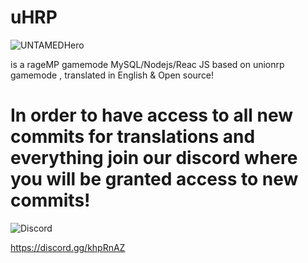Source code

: # uHRP 

![UNTAMEDHero](https://i.imgur.com/b3eXTtt.gif)

is a rageMP gamemode MySQL/Nodejs/Reac JS based on unionrp gamemode , translated in English & Open source!


# In order to have access to all new commits for translations and everything join our discord where you will be granted access to new commits!

![Discord](https://img.shields.io/discord/542217413274370070?logo=discord&style=for-the-badge)

https://discord.gg/khpRnAZ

----------

WHAT YOU WILL DO: Your copy should match the entries above exactly and contain no pictures.

EXERCISE OUTPUT:
Source code

: # uHRP 

![UNTAMEDHero](https://i.imgur.com/b3eXTtt.gif)

is a rageMP gamemode MySQL/Nodejs/Reac JS based on unionrp gamemode , translated in English & Open source!


# In order to have access to all new commits for translations and everything join our discord where you will be granted access to new commits!

![Discord](https://img.shields.io/discord/542217413274370070?logo=discord&style=for-the-badge)

https://discord.gg/khpRnAZ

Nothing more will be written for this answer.